Top of Source data

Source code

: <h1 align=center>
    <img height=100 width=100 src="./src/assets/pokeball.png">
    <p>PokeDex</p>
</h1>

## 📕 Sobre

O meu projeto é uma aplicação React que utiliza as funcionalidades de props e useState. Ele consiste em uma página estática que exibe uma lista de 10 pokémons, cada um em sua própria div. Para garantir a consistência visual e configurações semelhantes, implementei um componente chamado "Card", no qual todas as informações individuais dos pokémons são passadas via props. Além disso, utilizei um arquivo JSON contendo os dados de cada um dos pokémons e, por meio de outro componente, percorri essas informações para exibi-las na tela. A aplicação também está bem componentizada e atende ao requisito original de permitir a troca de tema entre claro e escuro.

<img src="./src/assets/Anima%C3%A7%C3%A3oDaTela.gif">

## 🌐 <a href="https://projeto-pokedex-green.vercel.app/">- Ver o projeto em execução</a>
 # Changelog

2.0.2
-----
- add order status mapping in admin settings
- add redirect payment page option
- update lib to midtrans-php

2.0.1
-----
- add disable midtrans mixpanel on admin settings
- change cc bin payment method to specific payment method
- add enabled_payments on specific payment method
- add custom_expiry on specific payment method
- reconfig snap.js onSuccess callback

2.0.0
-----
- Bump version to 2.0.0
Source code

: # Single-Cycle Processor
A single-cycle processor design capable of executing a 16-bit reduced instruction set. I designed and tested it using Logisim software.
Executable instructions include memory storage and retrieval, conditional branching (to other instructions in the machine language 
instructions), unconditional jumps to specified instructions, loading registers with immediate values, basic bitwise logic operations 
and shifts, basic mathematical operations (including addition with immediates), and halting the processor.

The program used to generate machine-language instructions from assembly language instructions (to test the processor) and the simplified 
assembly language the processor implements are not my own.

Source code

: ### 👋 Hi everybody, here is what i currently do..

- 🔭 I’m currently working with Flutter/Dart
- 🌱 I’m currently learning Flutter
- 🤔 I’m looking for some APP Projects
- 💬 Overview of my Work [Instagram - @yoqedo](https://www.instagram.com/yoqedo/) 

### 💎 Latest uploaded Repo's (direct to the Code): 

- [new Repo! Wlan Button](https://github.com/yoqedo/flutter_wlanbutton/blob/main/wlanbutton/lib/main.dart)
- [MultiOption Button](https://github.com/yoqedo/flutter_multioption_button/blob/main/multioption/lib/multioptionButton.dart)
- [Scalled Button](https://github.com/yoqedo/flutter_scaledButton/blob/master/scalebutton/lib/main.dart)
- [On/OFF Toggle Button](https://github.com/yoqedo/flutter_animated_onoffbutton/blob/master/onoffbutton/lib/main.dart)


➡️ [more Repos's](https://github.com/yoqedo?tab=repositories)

Bottom of Source data

§ **Exercise details**: Retype the records that precede this task, keeping them exactly the same.

§ **Output for this task**:
Source code

: <h1 align=center>
    <img height=100 width=100 src="./src/assets/pokeball.png">
    <p>PokeDex</p>
</h1>

## 📕 Sobre

O meu projeto é uma aplicação React que utiliza as funcionalidades de props e useState. Ele consiste em uma página estática que exibe uma lista de 10 pokémons, cada um em sua própria div. Para garantir a consistência visual e configurações semelhantes, implementei um componente chamado "Card", no qual todas as informações individuais dos pokémons são passadas via props. Além disso, utilizei um arquivo JSON contendo os dados de cada um dos pokémons e, por meio de outro componente, percorri essas informações para exibi-las na tela. A aplicação também está bem componentizada e atende ao requisito original de permitir a troca de tema entre claro e escuro.

<img src="./src/assets/Anima%C3%A7%C3%A3oDaTela.gif">

## 🌐 <a href="https://projeto-pokedex-green.vercel.app/">- Ver o projeto em execução</a>
 # Changelog

2.0.2
-----
- add order status mapping in admin settings
- add redirect payment page option
- update lib to midtrans-php

2.0.1
-----
- add disable midtrans mixpanel on admin settings
- change cc bin payment method to specific payment method
- add enabled_payments on specific payment method
- add custom_expiry on specific payment method
- reconfig snap.js onSuccess callback

2.0.0
-----
- Bump version to 2.0.0
Source code

: # Single-Cycle Processor
A single-cycle processor design capable of executing a 16-bit reduced instruction set. I designed and tested it using Logisim software.
Executable instructions include memory storage and retrieval, conditional branching (to other instructions in the machine language 
instructions), unconditional jumps to specified instructions, loading registers with immediate values, basic bitwise logic operations 
and shifts, basic mathematical operations (including addition with immediates), and halting the processor.

The program used to generate machine-language instructions from assembly language instructions (to test the processor) and the simplified 
assembly language the processor implements are not my own.

Source code

: ### 👋 Hi everybody, here is what i currently do..

- 🔭 I’m currently working with Flutter/Dart
- 🌱 I’m currently learning Flutter
- 🤔 I’m looking for some APP Projects
- 💬 Overview of my Work [Instagram - @yoqedo](https://www.instagram.com/yoqedo/) 

### 💎 Latest uploaded Repo's (direct to the Code): 

- [new Repo! Wlan Button](https://github.com/yoqedo/flutter_wlanbutton/blob/main/wlanbutton/lib/main.dart)
- [MultiOption Button](https://github.com/yoqedo/flutter_multioption_button/blob/main/multioption/lib/multioptionButton.dart)
- [Scalled Button](https://github.com/yoqedo/flutter_scaledButton/blob/master/scalebutton/lib/main.dart)
- [On/OFF Toggle Button](https://github.com/yoqedo/flutter_animated_onoffbutton/blob/master/onoffbutton/lib/main.dart)


➡️ [more Repos's](https://github.com/yoqedo?tab=repositories)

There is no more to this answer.